Out of the six most-voted for novels, only two of them were on the shortlist the jury actually chose which just goes to show, yet again, that it is a challenging award to second-guess. Of the actual list, The Dervish House received 40 guesses, Zoo City 30, Lightborn 14, Monsters of Men 4, Generosity 3, and only one person thought that perhaps Declare, originally published a decade earlier in the US, might make it onto the shortlist. I suspect that most people didn’t necessarily vote for what they would personally have nominated for the award (based on what they have read in the last year) but the books which, thanks to buzz and pre-existing awards and nominations, seemed most likely to be respected by other people. Not that there isn’t overlap between the two categories!
Of all the entries in last week’s contest, no one guessed the whole shortlist. No one even guessed five out of the six books.
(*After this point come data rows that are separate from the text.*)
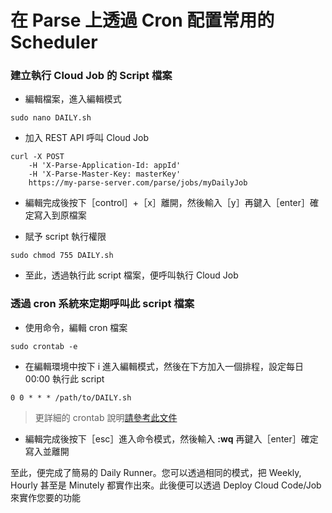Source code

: # 在 Parse 上透過 Cron 配置常用的 Scheduler

### 建立執行 Cloud Job 的 Script 檔案

  * 編輯檔案，進入編輯模式
  ```
  sudo nano DAILY.sh
  ```

  * 加入 REST API 呼叫 Cloud Job
  ```
  curl -X POST
      -H 'X-Parse-Application-Id: appId'
      -H 'X-Parse-Master-Key: masterKey'
      https://my-parse-server.com/parse/jobs/myDailyJob
  ```
  
  * 編輯完成後按下［control］+［x］離開，然後輸入［y］再鍵入［enter］確定寫入到原檔案

  * 賦予 script 執行權限
  ```
  sudo chmod 755 DAILY.sh
  ```

  * 至此，透過執行此 script 檔案，便呼叫執行 Cloud Job

### 透過 cron 系統來定期呼叫此 script 檔案

* 使用命令，編輯 cron 檔案
```
sudo crontab -e
```

* 在編輯環境中按下 i 進入編輯模式，然後在下方加入一個排程，設定每日 00:00 執行此 script
```
0 0 * * * /path/to/DAILY.sh
```
> 更詳細的 crontab 說明[請參考此文件](http://linux.vbird.org/linux_basic/0430cron.php#crontab)

* 編輯完成後按下［esc］進入命令模式，然後輸入 **:wq** 再鍵入［enter］確定寫入並離開

至此，便完成了簡易的 Daily Runner。您可以透過相同的模式，把 Weekly, Hourly 甚至是 Minutely 都實作出來。此後便可以透過 Deploy Cloud Code/Job 來實作您要的功能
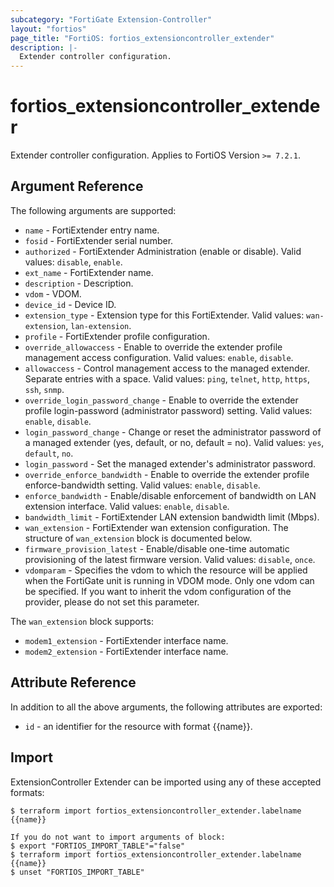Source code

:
 ```yaml
---
subcategory: "FortiGate Extension-Controller"
layout: "fortios"
page_title: "FortiOS: fortios_extensioncontroller_extender"
description: |-
  Extender controller configuration.
---
```


# fortios_extensioncontroller_extender
Extender controller configuration. Applies to FortiOS Version `>= 7.2.1`.

## Argument Reference

The following arguments are supported:

* `name` - FortiExtender entry name.
* `fosid` - FortiExtender serial number.
* `authorized` - FortiExtender Administration (enable or disable). Valid values: `disable`, `enable`.
* `ext_name` - FortiExtender name.
* `description` - Description.
* `vdom` - VDOM.
* `device_id` - Device ID.
* `extension_type` - Extension type for this FortiExtender. Valid values: `wan-extension`, `lan-extension`.
* `profile` - FortiExtender profile configuration.
* `override_allowaccess` - Enable to override the extender profile management access configuration. Valid values: `enable`, `disable`.
* `allowaccess` - Control management access to the managed extender. Separate entries with a space. Valid values: `ping`, `telnet`, `http`, `https`, `ssh`, `snmp`.
* `override_login_password_change` - Enable to override the extender profile login-password (administrator password) setting. Valid values: `enable`, `disable`.
* `login_password_change` - Change or reset the administrator password of a managed extender (yes, default, or no, default = no). Valid values: `yes`, `default`, `no`.
* `login_password` - Set the managed extender's administrator password.
* `override_enforce_bandwidth` - Enable to override the extender profile enforce-bandwidth setting. Valid values: `enable`, `disable`.
* `enforce_bandwidth` - Enable/disable enforcement of bandwidth on LAN extension interface. Valid values: `enable`, `disable`.
* `bandwidth_limit` - FortiExtender LAN extension bandwidth limit (Mbps).
* `wan_extension` - FortiExtender wan extension configuration. The structure of `wan_extension` block is documented below.
* `firmware_provision_latest` - Enable/disable one-time automatic provisioning of the latest firmware version. Valid values: `disable`, `once`.
* `vdomparam` - Specifies the vdom to which the resource will be applied when the FortiGate unit is running in VDOM mode. Only one vdom can be specified. If you want to inherit the vdom configuration of the provider, please do not set this parameter.

The `wan_extension` block supports:

* `modem1_extension` - FortiExtender interface name.
* `modem2_extension` - FortiExtender interface name.


## Attribute Reference

In addition to all the above arguments, the following attributes are exported:
* `id` - an identifier for the resource with format {{name}}.

## Import

ExtensionController Extender can be imported using any of these accepted formats:
```
$ terraform import fortios_extensioncontroller_extender.labelname {{name}}

If you do not want to import arguments of block:
$ export "FORTIOS_IMPORT_TABLE"="false"
$ terraform import fortios_extensioncontroller_extender.labelname {{name}}
$ unset "FORTIOS_IMPORT_TABLE"
```
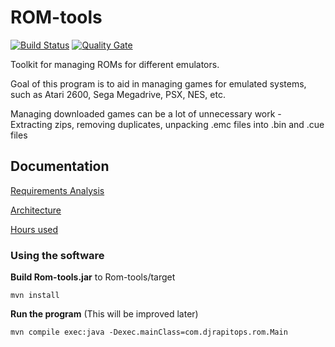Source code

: # ROM-tools

[![Build Status](https://travis-ci.org/Rsl1122/ROM-tools.svg?branch=master)](https://travis-ci.org/Rsl1122/ROM-tools)
[![Quality Gate](https://sonarcloud.io/api/badges/gate?key=com.djrapitops%3Arom-tools)](https://sonarcloud.io/dashboard?id=com.djrapitops%3Arom-tools)

Toolkit for managing ROMs for different emulators.  

Goal of this program is to aid in managing games for emulated systems, such as Atari 2600, Sega Megadrive, PSX, NES, etc.  

Managing downloaded games can be a lot of unnecessary work - Extracting zips, removing duplicates, unpacking .emc files into .bin and .cue files

## Documentation

[Requirements Analysis](documentation/req.md)

[Architecture](documentation/architecture.md)

[Hours used](documentation/hours.md)

### Using the software

**Build Rom-tools.jar** to Rom-tools/target
```
mvn install
```

**Run the program** (This will be improved later)
```
mvn compile exec:java -Dexec.mainClass=com.djrapitops.rom.Main
```
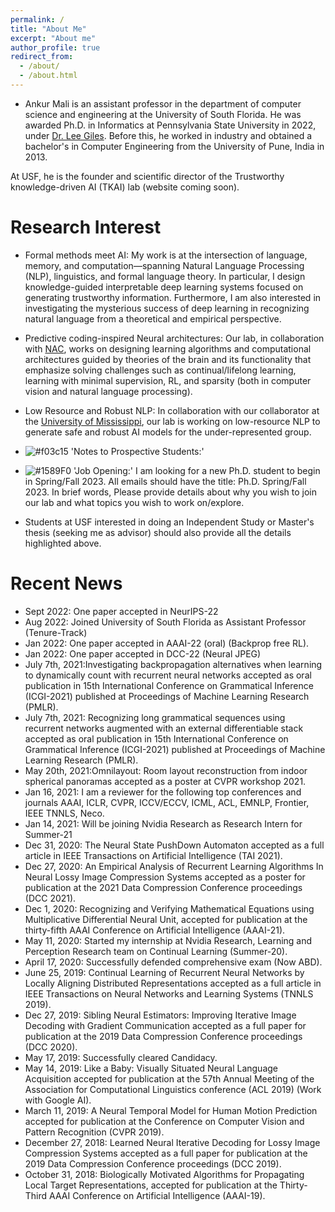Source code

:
 ```yaml
---
permalink: /
title: "About Me"
excerpt: "About me"
author_profile: true
redirect_from: 
  - /about/
  - /about.html
---
```


* Ankur Mali is an assistant professor in the department of computer science and engineering at the University of South Florida. He was awarded Ph.D. in Informatics at Pennsylvania State University in 2022, under [Dr. Lee Giles](https://clgiles.ist.psu.edu/). Before this, he worked in industry and obtained a bachelor's in Computer Engineering from the University of Pune, India in 2013.

At USF, he is the founder and scientific director of the Trustworthy knowledge-driven AI (TKAI) lab (website coming soon).

# Research Interest

* Formal methods meet AI: My work is at the intersection of language, memory, and computation—spanning Natural Language Processing (NLP), linguistics, and formal language theory. In particular, I design knowledge-guided interpretable deep learning systems focused on generating trustworthy information. Furthermore, I am also interested in investigating the mysterious success of deep learning in recognizing natural language from a theoretical and empirical perspective.

* Predictive coding-inspired Neural architectures: Our lab, in collaboration with [NAC](https://www.cs.rit.edu/~ago/nac_lab.html), works on designing learning algorithms and computational architectures guided by theories of the brain and its functionality that emphasize solving challenges such as continual/lifelong learning, learning with minimal supervision, RL, and sparsity (both in computer vision and natural language processing).

* Low Resource and Robust NLP: In collaboration with our collaborator at the [University of Mississippi](https://lethaiq.github.io/tql3/), our lab is working on low-resource NLP to generate safe and robust AI models for the under-represented group.


* ![#f03c15](https://via.placeholder.com/15/f03c15/f03c15.png) 'Notes to Prospective Students:'
* ![#1589F0](https://via.placeholder.com/15/1589F0/1589F0.png) 'Job Opening:' I am looking for a new Ph.D. student to begin in Spring/Fall 2023. All emails should have the title: Ph.D. Spring/Fall 2023. In brief words, Please provide details about why you wish to join our lab and what topics you wish to work on/explore.
* Students at USF interested in doing an Independent Study or Master's thesis (seeking me as advisor) should also provide all the details highlighted above.



        
# Recent News
* Sept 2022: One paper accepted in NeurIPS-22
* Aug 2022: Joined University of South Florida as Assistant Professor (Tenure-Track)
* Jan 2022: One paper accepted in AAAI-22 (oral) (Backprop free RL).
* Jan 2022: One paper accepted in DCC-22 (Neural JPEG)
* July 7th, 2021:Investigating backpropagation alternatives when learning to dynamically count with recurrent neural networks accepted as oral publication in  15th International Conference on Grammatical Inference (ICGI-2021) published at Proceedings of Machine Learning Research (PMLR).
* July 7th, 2021: Recognizing long grammatical sequences using recurrent networks augmented with an external differentiable stack accepted as oral publication in  15th International Conference on Grammatical Inference (ICGI-2021) published at Proceedings of Machine Learning Research (PMLR).
* May 20th, 2021:Omnilayout: Room layout reconstruction from indoor spherical panoramas accepted as a poster at CVPR workshop 2021.
* Jan 16, 2021: I am a reviewer for the following top conferences and journals AAAI, ICLR, CVPR, ICCV/ECCV, ICML, ACL, EMNLP, Frontier, IEEE TNNLS, Neco.
* Jan 14, 2021: Will be joining Nvidia Research as Research Intern for Summer-21
* Dec 31, 2020: The Neural State PushDown Automaton accepted as a full article in IEEE Transactions on Artificial Intelligence (TAI 2021).
* Dec 27, 2020: An Empirical Analysis of Recurrent Learning Algorithms In Neural Lossy Image Compression Systems accepted as a poster for publication at the 2021 Data Compression Conference proceedings (DCC 2021).
* Dec 1, 2020: Recognizing and Verifying Mathematical Equations using Multiplicative Differential Neural Unit, accepted for publication at the thirty-fifth AAAI Conference on Artificial Intelligence (AAAI-21).
* May 11, 2020: Started my internship at Nvidia Research, Learning and Perception Research team on Continual Learning (Summer-20). 
* April 17, 2020: Successfully defended comprehensive exam (Now ABD).
* June 25, 2019: Continual Learning of Recurrent Neural Networks by Locally Aligning Distributed Representations accepted as a full article in IEEE Transactions on Neural Networks and Learning Systems (TNNLS 2019).
* Dec 27, 2019: Sibling Neural Estimators: Improving Iterative Image Decoding with Gradient Communication accepted as a full paper for publication at the 2019 Data Compression Conference proceedings (DCC 2020).
* May 17, 2019: Successfully cleared Candidacy. 
* May 14, 2019: Like a Baby: Visually Situated Neural Language Acquisition accepted for publication at the 57th Annual Meeting of the Association for Computational Linguistics conference (ACL 2019) (Work with Google AI).
* March 11, 2019: A Neural Temporal Model for Human Motion Prediction accepted for publication at the Conference on Computer Vision and Pattern Recognition (CVPR 2019).
* December 27, 2018: Learned Neural Iterative Decoding for Lossy Image Compression Systems accepted as a full paper for publication at the 2019 Data Compression Conference proceedings (DCC 2019).
* October 31, 2018: Biologically Motivated Algorithms for Propagating Local Target Representations, accepted for publication at the Thirty-Third AAAI Conference on Artificial Intelligence (AAAI-19). 
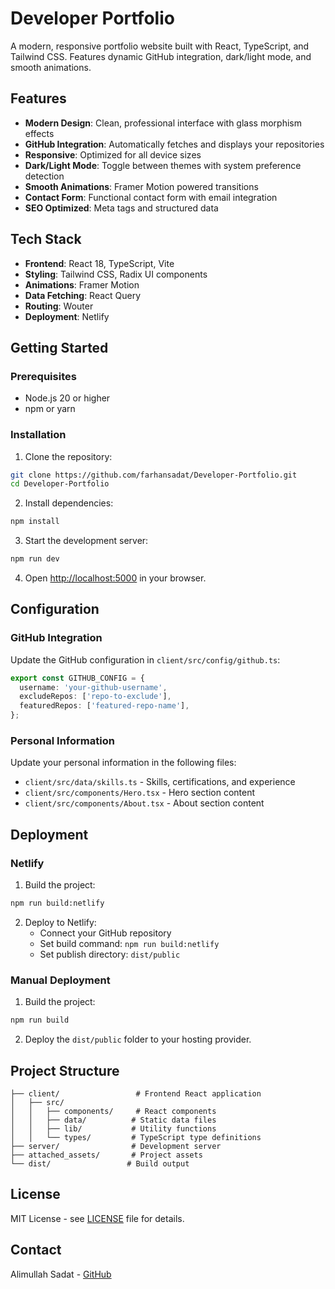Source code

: # Developer Portfolio

A modern, responsive portfolio website built with React, TypeScript, and Tailwind CSS. Features dynamic GitHub integration, dark/light mode, and smooth animations.

## Features

- **Modern Design**: Clean, professional interface with glass morphism effects
- **GitHub Integration**: Automatically fetches and displays your repositories
- **Responsive**: Optimized for all device sizes
- **Dark/Light Mode**: Toggle between themes with system preference detection
- **Smooth Animations**: Framer Motion powered transitions
- **Contact Form**: Functional contact form with email integration
- **SEO Optimized**: Meta tags and structured data

## Tech Stack

- **Frontend**: React 18, TypeScript, Vite
- **Styling**: Tailwind CSS, Radix UI components
- **Animations**: Framer Motion
- **Data Fetching**: React Query
- **Routing**: Wouter
- **Deployment**: Netlify

## Getting Started

### Prerequisites

- Node.js 20 or higher
- npm or yarn

### Installation

1. Clone the repository:
```bash
git clone https://github.com/farhansadat/Developer-Portfolio.git
cd Developer-Portfolio
```

2. Install dependencies:
```bash
npm install
```

3. Start the development server:
```bash
npm run dev
```

4. Open [http://localhost:5000](http://localhost:5000) in your browser.

## Configuration

### GitHub Integration

Update the GitHub configuration in `client/src/config/github.ts`:

```typescript
export const GITHUB_CONFIG = {
  username: 'your-github-username',
  excludeRepos: ['repo-to-exclude'],
  featuredRepos: ['featured-repo-name'],
};
```

### Personal Information

Update your personal information in the following files:
- `client/src/data/skills.ts` - Skills, certifications, and experience
- `client/src/components/Hero.tsx` - Hero section content
- `client/src/components/About.tsx` - About section content

## Deployment

### Netlify

1. Build the project:
```bash
npm run build:netlify
```

2. Deploy to Netlify:
   - Connect your GitHub repository
   - Set build command: `npm run build:netlify`
   - Set publish directory: `dist/public`

### Manual Deployment

1. Build the project:
```bash
npm run build
```

2. Deploy the `dist/public` folder to your hosting provider.

## Project Structure

```
├── client/                 # Frontend React application
│   ├── src/
│   │   ├── components/     # React components
│   │   ├── data/          # Static data files
│   │   ├── lib/           # Utility functions
│   │   └── types/         # TypeScript type definitions
├── server/                # Development server
├── attached_assets/       # Project assets
└── dist/                 # Build output
```

## License

MIT License - see [LICENSE](LICENSE) file for details.

## Contact

Alimullah Sadat - [GitHub](https://github.com/farhansadat)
Three different people, however, submitted guesses which correctly identified four of the books which were on the actual shortlist: Niall, Lal, and Kev McVeigh. Good instincts, all of you, and congratulations on getting more right than everyone else who entered the contest!
With a three-way tie and only one set of prizes, our contest judge, Clarke Award Director Tom Hunter, put all three names into a hat and had an independent assistant blindly pull one of the slips of paper out of it.
And that is how we now have a winner of copies of all six of the short-listed books, plus a copy of the forthcoming anthology, Fables from the Fountain, edited by Ian Whates and being sold in honour of the Clarke Award’s twenty-fifth anniversary. The prizes were generously donated by the Clarke Award and NewCon Press.
And so – congratulations to Lal, our contest prize winner! Tom Hunter will be in touch with you soon if he has not already done so to arrange for prize delivery.